Here's what happened: Amidst a bunch of corrective legislation sponsored by Kenney to make it harder for the untrained and unskilled to handle construction, there's a requirement that workers acquire a special photo ID card from License & Inspections to prove the holder completed a 10-hour course on construction safety.
The idea is to heighten safety and reduce unscrupulous contractors.
Not a bad idea. That's what I think.
But that's not what Erika Almiron thinks. She's the executive director of Juntos, an (illegal) immigrant-rights group.

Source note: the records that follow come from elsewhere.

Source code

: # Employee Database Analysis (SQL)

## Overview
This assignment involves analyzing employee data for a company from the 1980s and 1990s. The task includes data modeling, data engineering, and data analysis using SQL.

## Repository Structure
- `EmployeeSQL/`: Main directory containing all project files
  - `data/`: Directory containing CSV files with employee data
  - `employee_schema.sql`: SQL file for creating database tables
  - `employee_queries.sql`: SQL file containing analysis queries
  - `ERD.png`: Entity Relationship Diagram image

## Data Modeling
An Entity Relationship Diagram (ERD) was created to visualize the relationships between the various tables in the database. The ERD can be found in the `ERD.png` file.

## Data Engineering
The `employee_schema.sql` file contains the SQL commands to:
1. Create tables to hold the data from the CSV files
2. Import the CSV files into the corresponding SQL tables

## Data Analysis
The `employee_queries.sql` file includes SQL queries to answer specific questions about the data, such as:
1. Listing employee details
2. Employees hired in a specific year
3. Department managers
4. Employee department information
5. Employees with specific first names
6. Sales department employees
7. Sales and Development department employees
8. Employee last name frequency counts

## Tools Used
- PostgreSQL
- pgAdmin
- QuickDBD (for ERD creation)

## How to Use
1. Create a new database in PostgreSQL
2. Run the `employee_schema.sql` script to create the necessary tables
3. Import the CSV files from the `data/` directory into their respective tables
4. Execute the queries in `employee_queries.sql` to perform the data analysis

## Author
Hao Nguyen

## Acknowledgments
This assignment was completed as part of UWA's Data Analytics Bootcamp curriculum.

She worries the ID requirement will create obstacles for undocumented laborers.
You mean it might create a barrier between those here illegally and the jobs "Americans don't want to do"?
Yes, it might – and we don't want that. (Sarcasm.)
A week earlier, Quionines-Sanchez introduced legislation to allow the city to issue municipal ID cards that could be used as proof of residency.
This is particularly funny to me because this year the debt-ridden city ceased issuing press ID to journalists.
Why in the world would any citizen need municipal ID?
No citizen would.
This is designed to help those here illegally – and enjoying city services – integrate into the communities they have populated without invitation.
But, as City Paper reports, the Councilwoman "may also be fearful of blowback from constituents who might be unable to apply for worker ID."
Because they are here illegally.
In that case, are they "constituents?" Quinones-Sanchez thinks so, which is better than the Russians regard Edward Snowden, who was at least an invited guest.
This is irony. In her effort to do a favor to those here illegally, they fear exposure to authorities.
It's kind of a Catch-22 but a hollow worry. The city has no interest in rounding them up and deporting them, except the small number that are criminal.
And that's OK with me, as I've said before.
And as I've also said before, I also have no interest in making them cozy here after they have disrespected our sovereignty.
Good luck to Jim and Maria in sorting this one out.